→ Problem to solve:
Going down the data below, set down exactly the line with "- Ownership of their outcomes" and each line after it through the line with "- **DevOps**"; no other lines.

→ The records:
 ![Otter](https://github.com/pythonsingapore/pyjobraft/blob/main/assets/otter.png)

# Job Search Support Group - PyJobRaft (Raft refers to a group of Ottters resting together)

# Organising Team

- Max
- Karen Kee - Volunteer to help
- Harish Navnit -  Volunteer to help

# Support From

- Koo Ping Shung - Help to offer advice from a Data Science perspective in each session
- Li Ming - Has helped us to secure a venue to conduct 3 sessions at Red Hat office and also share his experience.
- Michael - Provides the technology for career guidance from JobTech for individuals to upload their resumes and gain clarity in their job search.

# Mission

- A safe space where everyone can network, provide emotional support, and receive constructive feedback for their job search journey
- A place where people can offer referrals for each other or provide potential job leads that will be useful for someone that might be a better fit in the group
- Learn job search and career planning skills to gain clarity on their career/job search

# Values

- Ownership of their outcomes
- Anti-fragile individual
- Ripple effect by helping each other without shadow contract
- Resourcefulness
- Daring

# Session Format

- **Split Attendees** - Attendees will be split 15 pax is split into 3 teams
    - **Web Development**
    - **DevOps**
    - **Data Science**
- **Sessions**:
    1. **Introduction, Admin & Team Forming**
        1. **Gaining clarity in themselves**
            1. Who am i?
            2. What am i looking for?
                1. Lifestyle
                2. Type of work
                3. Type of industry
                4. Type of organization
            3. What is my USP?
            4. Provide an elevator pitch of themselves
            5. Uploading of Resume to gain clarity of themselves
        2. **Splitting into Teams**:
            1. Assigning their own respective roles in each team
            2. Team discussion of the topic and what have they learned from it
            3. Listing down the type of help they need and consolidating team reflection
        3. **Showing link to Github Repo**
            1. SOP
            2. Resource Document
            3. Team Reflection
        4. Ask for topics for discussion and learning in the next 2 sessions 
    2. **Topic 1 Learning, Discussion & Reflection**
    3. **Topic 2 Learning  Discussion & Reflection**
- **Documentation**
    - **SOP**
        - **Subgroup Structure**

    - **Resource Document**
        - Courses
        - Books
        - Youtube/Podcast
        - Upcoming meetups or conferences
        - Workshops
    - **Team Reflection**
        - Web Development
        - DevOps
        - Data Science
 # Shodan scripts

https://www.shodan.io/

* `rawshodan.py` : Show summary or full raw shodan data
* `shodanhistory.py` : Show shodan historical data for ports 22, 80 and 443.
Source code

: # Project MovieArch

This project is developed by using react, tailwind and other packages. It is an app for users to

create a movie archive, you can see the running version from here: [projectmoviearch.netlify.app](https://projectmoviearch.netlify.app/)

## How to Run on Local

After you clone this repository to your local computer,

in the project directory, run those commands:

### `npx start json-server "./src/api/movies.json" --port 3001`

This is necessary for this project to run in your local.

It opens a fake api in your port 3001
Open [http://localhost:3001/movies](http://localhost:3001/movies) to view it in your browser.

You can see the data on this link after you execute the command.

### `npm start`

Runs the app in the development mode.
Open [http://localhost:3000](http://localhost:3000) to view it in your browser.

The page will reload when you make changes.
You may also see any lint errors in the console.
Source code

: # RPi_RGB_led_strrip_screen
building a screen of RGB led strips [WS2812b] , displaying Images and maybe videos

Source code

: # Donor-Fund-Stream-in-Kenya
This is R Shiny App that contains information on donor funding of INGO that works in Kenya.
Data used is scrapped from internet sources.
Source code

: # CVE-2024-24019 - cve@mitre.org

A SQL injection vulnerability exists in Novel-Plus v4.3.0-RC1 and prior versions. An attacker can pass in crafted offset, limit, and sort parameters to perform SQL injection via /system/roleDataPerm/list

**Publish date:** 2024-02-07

→ Your solution:
- Ownership of their outcomes
- Anti-fragile individual
- Ripple effect by helping each other without shadow contract
- Resourcefulness
- Daring

# Session Format

- **Split Attendees** - Attendees will be split 15 pax is split into 3 teams
    - **Web Development**
    - **DevOps**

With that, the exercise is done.